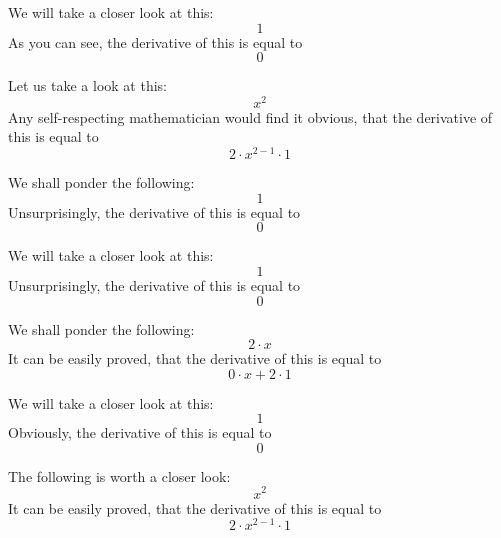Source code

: \documentclass{article}
\begin{document}
We will take a closer look at this:
\begin{equation}
1 
\end{equation}
As you can see, the derivative of this is equal to
\begin{equation}
0 
\end{equation}

Let us take a look at this:
\begin{equation}
x ^{2 } 
\end{equation}
Any self-respecting mathematician would find it obvious, that the derivative of this is equal to
\begin{equation}
2 \cdot x ^{2 - 1 } \cdot 1 
\end{equation}

We shall ponder the following:
\begin{equation}
1 
\end{equation}
Unsurprisingly, the derivative of this is equal to
\begin{equation}
0 
\end{equation}

We will take a closer look at this:
\begin{equation}
1 
\end{equation}
Unsurprisingly, the derivative of this is equal to
\begin{equation}
0 
\end{equation}

We shall ponder the following:
\begin{equation}
2 \cdot x 
\end{equation}
It can be easily proved, that the derivative of this is equal to
\begin{equation}
0 \cdot x + 2 \cdot 1 
\end{equation}

We will take a closer look at this:
\begin{equation}
1 
\end{equation}
Obviously, the derivative of this is equal to
\begin{equation}
0 
\end{equation}

The following is worth a closer look:
\begin{equation}
x ^{2 } 
\end{equation}
It can be easily proved, that the derivative of this is equal to
\begin{equation}
2 \cdot x ^{2 - 1 } \cdot 1 
\end{equation}
\end{document}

....

▶ **WHAT YOU WILL DO**
Repeat every record above exactly, except the pictures.

▶ **EXERCISE SOLUTION**
Source code

: \documentclass{article}
\begin{document}
We will take a closer look at this:
\begin{equation}
1 
\end{equation}
As you can see, the derivative of this is equal to
\begin{equation}
0 
\end{equation}

Let us take a look at this:
\begin{equation}
x ^{2 } 
\end{equation}
Any self-respecting mathematician would find it obvious, that the derivative of this is equal to
\begin{equation}
2 \cdot x ^{2 - 1 } \cdot 1 
\end{equation}

We shall ponder the following:
\begin{equation}
1 
\end{equation}
Unsurprisingly, the derivative of this is equal to
\begin{equation}
0 
\end{equation}

We will take a closer look at this:
\begin{equation}
1 
\end{equation}
Unsurprisingly, the derivative of this is equal to
\begin{equation}
0 
\end{equation}

We shall ponder the following:
\begin{equation}
2 \cdot x 
\end{equation}
It can be easily proved, that the derivative of this is equal to
\begin{equation}
0 \cdot x + 2 \cdot 1 
\end{equation}

We will take a closer look at this:
\begin{equation}
1 
\end{equation}
Obviously, the derivative of this is equal to
\begin{equation}
0 
\end{equation}

The following is worth a closer look:
\begin{equation}
x ^{2 } 
\end{equation}
It can be easily proved, that the derivative of this is equal to
\begin{equation}
2 \cdot x ^{2 - 1 } \cdot 1 
\end{equation}
\end{document}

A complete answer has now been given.